O princípio da motivação das decisões judiciais é um princípio basilar de nosso ordenamento jurídico, uma vez que para que se exerça um controle da eficácia do contraditório e do direito de defesa, bem como de que existe prova suficiente para sepultar a presunção de inocência, é fundamental que as decisões judiciais estejam suficientemente motivadas, pois somente a devida fundamentação permite avaliar a racionalidade da decisão que predominou sobre o poder, premissa fundante de um processo penal democrático. (LOPES JR., 2006, p. 263).
Assim, a Motivação é que constitui a decisão. Pois ela que permite o exercício do controle de racionalidade. Em outras palavras, um juiz pode decidir com base naquilo que bem entender, mas terá que apresentar fundamentos razoáveis para sua decisão, o que não ocorre no Tribunal do Júri, pela simples razão de que o jurado não fundamenta a sua decisão.
Por isto, a sempre precisa lição de BETTIOL (1974, p. 260) de que a motivação das sentenças significa, numa perspectiva histórica, uma conquista da liberdade por parte e a favor do cidadão, necessita ser compreendida.
A garantia da motivação obriga, de um lado, que o juiz baseie o seu convencimento em argumentos expostos e isto faz com que, de um outro lado, seja possível à sociedade controlar tal convencimento (MALATESTA, 1995, p. 56).
Portanto, para que as partes e a sociedade como um todo possam exercer um controle racional sobre a decisão, a motivação é imprescindível.
Nunca saberemos ao certo o que levou um juiz a tomar determinada decisão, mas a garantia da motivação exigirá dele que apresente os elementos racionais que o levaram a decidir. No júri, portanto, nunca saberemos as razões pelas quais um jurado decidiu.

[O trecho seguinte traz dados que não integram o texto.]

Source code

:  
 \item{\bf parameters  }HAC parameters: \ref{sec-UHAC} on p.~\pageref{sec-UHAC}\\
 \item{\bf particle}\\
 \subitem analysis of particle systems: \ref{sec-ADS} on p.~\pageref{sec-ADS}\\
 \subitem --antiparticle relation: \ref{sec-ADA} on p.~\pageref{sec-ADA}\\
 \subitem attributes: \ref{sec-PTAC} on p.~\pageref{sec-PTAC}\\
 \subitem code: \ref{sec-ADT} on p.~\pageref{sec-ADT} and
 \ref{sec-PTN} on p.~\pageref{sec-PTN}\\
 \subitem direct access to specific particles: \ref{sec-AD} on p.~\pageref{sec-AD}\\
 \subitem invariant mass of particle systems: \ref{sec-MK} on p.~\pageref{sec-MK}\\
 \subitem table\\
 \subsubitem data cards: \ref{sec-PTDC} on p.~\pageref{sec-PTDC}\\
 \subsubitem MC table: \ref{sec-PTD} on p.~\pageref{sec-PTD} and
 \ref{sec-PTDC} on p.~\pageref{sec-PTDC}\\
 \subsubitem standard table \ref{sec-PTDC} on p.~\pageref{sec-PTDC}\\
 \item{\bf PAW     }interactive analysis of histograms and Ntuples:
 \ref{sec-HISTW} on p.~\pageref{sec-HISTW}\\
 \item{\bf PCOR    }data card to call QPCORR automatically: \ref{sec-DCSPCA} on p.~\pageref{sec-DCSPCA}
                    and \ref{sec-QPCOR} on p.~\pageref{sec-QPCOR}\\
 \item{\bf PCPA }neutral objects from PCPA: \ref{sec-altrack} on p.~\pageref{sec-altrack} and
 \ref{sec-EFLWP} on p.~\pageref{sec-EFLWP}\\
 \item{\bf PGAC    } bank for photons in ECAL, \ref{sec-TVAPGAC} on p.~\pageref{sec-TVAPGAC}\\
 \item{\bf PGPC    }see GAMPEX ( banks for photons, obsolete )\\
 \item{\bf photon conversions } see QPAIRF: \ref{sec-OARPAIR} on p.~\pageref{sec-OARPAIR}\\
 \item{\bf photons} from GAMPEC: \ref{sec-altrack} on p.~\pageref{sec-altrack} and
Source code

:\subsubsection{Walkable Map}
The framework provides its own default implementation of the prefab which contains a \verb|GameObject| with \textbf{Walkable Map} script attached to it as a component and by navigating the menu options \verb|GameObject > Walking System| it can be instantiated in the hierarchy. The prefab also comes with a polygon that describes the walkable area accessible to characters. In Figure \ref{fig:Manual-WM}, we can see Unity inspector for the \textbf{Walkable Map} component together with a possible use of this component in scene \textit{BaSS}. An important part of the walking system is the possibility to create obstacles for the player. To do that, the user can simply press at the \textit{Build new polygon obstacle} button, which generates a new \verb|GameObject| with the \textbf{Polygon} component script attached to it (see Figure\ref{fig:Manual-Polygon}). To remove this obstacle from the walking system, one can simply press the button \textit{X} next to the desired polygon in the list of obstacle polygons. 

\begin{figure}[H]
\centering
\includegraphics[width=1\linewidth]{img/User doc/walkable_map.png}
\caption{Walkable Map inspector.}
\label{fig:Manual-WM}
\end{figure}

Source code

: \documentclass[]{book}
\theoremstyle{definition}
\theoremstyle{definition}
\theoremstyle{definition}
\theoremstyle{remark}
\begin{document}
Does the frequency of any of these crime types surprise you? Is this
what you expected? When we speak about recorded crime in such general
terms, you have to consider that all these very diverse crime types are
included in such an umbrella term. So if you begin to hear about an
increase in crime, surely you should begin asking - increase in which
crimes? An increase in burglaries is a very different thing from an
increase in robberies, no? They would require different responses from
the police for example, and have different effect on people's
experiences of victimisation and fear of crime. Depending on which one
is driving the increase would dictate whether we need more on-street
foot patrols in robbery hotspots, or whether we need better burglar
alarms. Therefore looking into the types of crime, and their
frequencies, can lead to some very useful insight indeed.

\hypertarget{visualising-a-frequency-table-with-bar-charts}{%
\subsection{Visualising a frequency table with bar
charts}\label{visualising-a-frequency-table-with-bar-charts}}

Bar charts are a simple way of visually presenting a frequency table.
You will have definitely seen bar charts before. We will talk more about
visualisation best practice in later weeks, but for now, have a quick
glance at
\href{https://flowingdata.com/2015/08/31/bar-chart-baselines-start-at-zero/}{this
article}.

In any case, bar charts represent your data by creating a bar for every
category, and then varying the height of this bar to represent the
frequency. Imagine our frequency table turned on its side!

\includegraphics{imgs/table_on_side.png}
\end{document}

Isto implica em uma problemática muito grande, pois decisões tanto condenatórias como absolutórias podem se basear em elementos que extrapolem a apreciação jurídica do caso e o enquadramento legal do fato.

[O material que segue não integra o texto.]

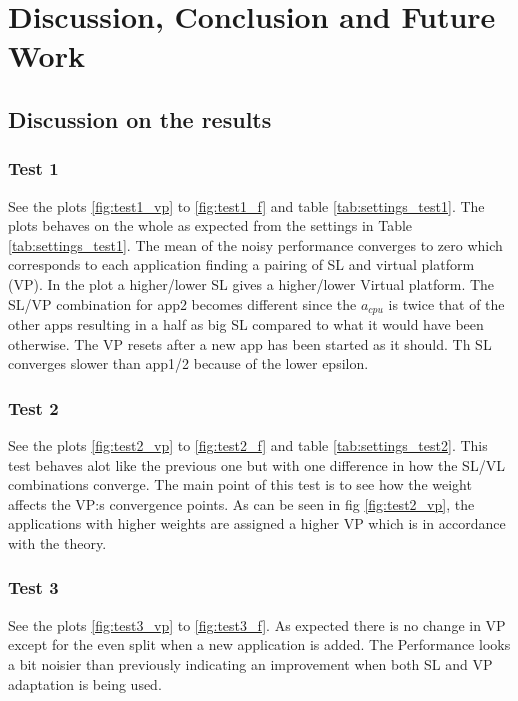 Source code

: \documentclass[nobiblatex]{LTHthesis}
\begin{document}
\chapter{Discussion, Conclusion and Future Work}
\label{chp:conclusion}

\section{Discussion on the results}
\subsection{Test 1}
See the plots \ref{fig:test1_vp} to \ref{fig:test1_f} and table \ref{tab:settings_test1}.
The plots behaves on the whole as expected from the settings in Table \ref{tab:settings_test1}.
The mean of the noisy performance converges to zero which corresponds to each application finding a pairing of SL and virtual platform (VP). In the plot a higher/lower SL gives a higher/lower Virtual platform. The SL/VP combination
for app2 becomes different since the $a_{cpu}$ is twice that of the other apps resulting in a half as big SL compared to what it would have been otherwise. The VP resets after a new app has been started as it should. Th SL converges slower than app1/2 because of the lower epsilon.

\subsection{Test 2} 
See the plots \ref{fig:test2_vp} to \ref{fig:test2_f} and table \ref{tab:settings_test2}.
This test behaves alot like the previous one but with one difference in how the SL/VL combinations converge. The main point of this test is to see how the weight affects the VP:s convergence points.
As can be seen in fig \ref{fig:test2_vp}, the applications with higher weights are assigned a higher VP which is in accordance with the theory.

\subsection{Test 3}
See the plots \ref{fig:test3_vp} to \ref{fig:test3_f}.
As expected there is no change in VP except for the even split when a new application is added. The Performance looks a bit noisier than previously indicating an improvement when both SL and VP adaptation is being used.
\end{document}
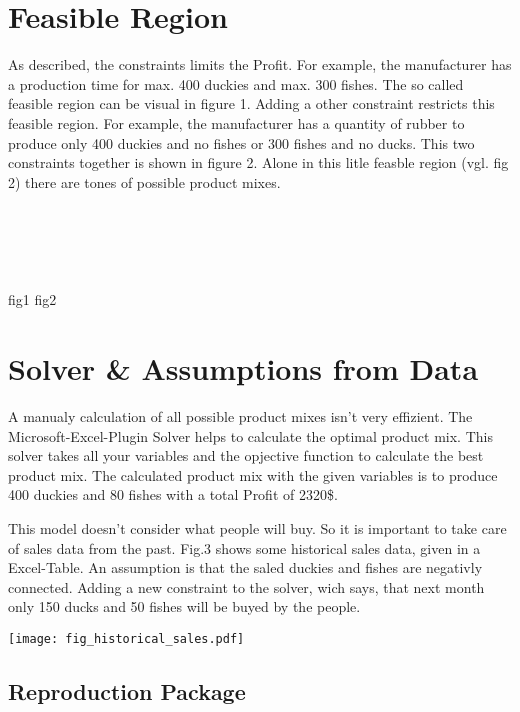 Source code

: \documentclass{article}
\begin{document}
\begin{multicols}{2}
\section{Feasible Region}
As described, the constraints limits the Profit. For example, the manufacturer has a production time for max. 400 duckies and max. 300 fishes. The so called feasible region can be visual in figure 1. Adding a other constraint restricts this feasible region. For example, the manufacturer has a quantity of rubber to produce only 400 duckies and no fishes or 300 fishes and no ducks. This two constraints together is shown in figure 2. Alone in this litle feasble region (vgl. fig 2) there are tones of possible product mixes. \\ \\ \\ \\ \\ \\

fig1        fig2


\section{Solver \& Assumptions from Data}
A manualy calculation of all possible product mixes isn't very effizient. The Microsoft-Excel-Plugin \glqq Solver\grqq{} helps to calculate the optimal product mix. This solver takes all your variables and the opjective function to calculate the best product mix. The calculated product mix with the given variables is to produce 400 duckies and 80 fishes with a total Profit of 2320\$.

This model doesn't consider what people will buy. So it is important to take care of sales data from the past. Fig.3 shows some historical sales data, given in a Excel-Table. An assumption is that the saled duckies and fishes are negativly connected. Adding a new constraint to the solver, wich says, that next month only 150 ducks and 50 fishes will be buyed by the people.


\centering
\texttt{[image: fig\_historical\_sales.pdf]}


\end{multicols}
\begin{center}
\section*{Reproduction Package}
\end{center}
\end{document}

Sabemos que isto é a razão da essência do júri, mas o que queremos questionar é se isso, em pleno século XXI pode dialogar com as garantias que edificam um modelo constitucional democrático de Estado.
Quantas vezes o jurado decide por questões de cunho pessoal, por preconceitos, por medos, por influências ou, mesmo, por desconhecimento? Devemos aceitar os custos de decisões injustas (para ambos os lados) pela manutenção desta instituição?
Será que não devemos lutar por mecanismos que permitam ao Jurado uma fundamentação?
Simples questionários, onde haverá a preservação da identidade do jurado pela garantia do sigilo, mas que possibilitem conhecer, ainda que minimamente, qual a razão do seu voto, poderiam reduzir os problemas da ausência de motivação.
Como já referido, apenas com esta motivação, a sociedade poderá conferir legitimidade ao ato decisório, bem como, somente assim, se possibilitará o direito da parte irresignada de submeter o feito à uma outra análise, à um outro olhar, por um julgador distinto.
O exercício recursal resta extremamente comprometido pela soberania do júri e, principalmente, pela ausência de motivação, uma vez que é extremamente complicado questionar uma decisão quando se desconhece os elementos que a compuseram.
Decisão que define um caso penal, não pode ser despida de fundamentação, pois isto viola um princípio fundante de nossa estruturação jurídica. Aceitar a decisão pela decisão é abrir a possibilidade para diversos erros judiciais, para diversas decisões que não levem em conta a história dos autos e tornaram o júri um terreno fértil para decisões equivocadas.
Rediscutir o júri é fundamental para a sobrevivência da instituição e da própria justiça.
REFERÊNCIAS
BETTIOL, Giuseppe.Instituições de Direito e de Processo Penal. Trad. Manuel da Costa de Andrade. Coimbra: Coimbra Editora. 1974.
LOPES JR. Introdução Crítica ao Processo Penal. Rio de Janeiro: Lumen Iuris, 2006.
MALATESTA, Nicola Framarino Dei. A Lógica das Provas em Matéria Criminal. Volume I, Tradução Waleska Girotto Silverberg. Conan Editora. Campinas – SP, 1995.